● **EXTRACTED MATERIAL**:
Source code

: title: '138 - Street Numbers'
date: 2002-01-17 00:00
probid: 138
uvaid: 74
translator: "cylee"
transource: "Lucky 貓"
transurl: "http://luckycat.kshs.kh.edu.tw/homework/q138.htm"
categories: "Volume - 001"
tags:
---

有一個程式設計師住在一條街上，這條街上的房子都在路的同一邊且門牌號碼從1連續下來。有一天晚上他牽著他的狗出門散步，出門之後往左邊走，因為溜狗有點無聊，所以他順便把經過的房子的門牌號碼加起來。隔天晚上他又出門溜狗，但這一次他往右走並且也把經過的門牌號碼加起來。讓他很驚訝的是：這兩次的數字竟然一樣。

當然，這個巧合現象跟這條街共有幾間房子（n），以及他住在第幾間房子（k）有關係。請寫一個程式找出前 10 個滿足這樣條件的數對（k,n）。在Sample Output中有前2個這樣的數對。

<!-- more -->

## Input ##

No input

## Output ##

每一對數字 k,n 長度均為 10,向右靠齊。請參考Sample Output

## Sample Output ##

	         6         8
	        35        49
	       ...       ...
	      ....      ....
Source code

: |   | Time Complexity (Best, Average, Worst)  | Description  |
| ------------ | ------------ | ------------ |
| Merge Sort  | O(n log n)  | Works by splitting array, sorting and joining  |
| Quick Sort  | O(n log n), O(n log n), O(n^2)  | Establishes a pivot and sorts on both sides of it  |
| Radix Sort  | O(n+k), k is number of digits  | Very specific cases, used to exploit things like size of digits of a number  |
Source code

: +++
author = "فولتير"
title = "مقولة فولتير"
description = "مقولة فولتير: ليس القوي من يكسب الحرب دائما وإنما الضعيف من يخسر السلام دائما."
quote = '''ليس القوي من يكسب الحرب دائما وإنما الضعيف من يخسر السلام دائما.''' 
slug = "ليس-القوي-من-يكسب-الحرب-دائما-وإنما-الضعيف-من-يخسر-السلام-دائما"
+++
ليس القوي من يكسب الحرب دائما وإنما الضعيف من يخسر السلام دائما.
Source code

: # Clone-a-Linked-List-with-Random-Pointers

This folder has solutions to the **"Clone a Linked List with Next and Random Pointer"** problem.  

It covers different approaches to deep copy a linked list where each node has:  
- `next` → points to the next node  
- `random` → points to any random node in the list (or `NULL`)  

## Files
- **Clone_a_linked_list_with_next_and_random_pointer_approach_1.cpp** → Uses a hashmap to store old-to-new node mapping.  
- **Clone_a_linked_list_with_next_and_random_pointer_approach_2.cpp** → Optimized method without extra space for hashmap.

● **WORK TO COMPLETE**: Word for word, restate the line that contains "It covers different" and each line after it, up to and including the last line of the listing; include nothing else.

● **RESULT OF THE TASK**:
It covers different approaches to deep copy a linked list where each node has:  
- `next` → points to the next node  
- `random` → points to any random node in the list (or `NULL`)  

## Files
- **Clone_a_linked_list_with_next_and_random_pointer_approach_1.cpp** → Uses a hashmap to store old-to-new node mapping.  
- **Clone_a_linked_list_with_next_and_random_pointer_approach_2.cpp** → Optimized method without extra space for hashmap.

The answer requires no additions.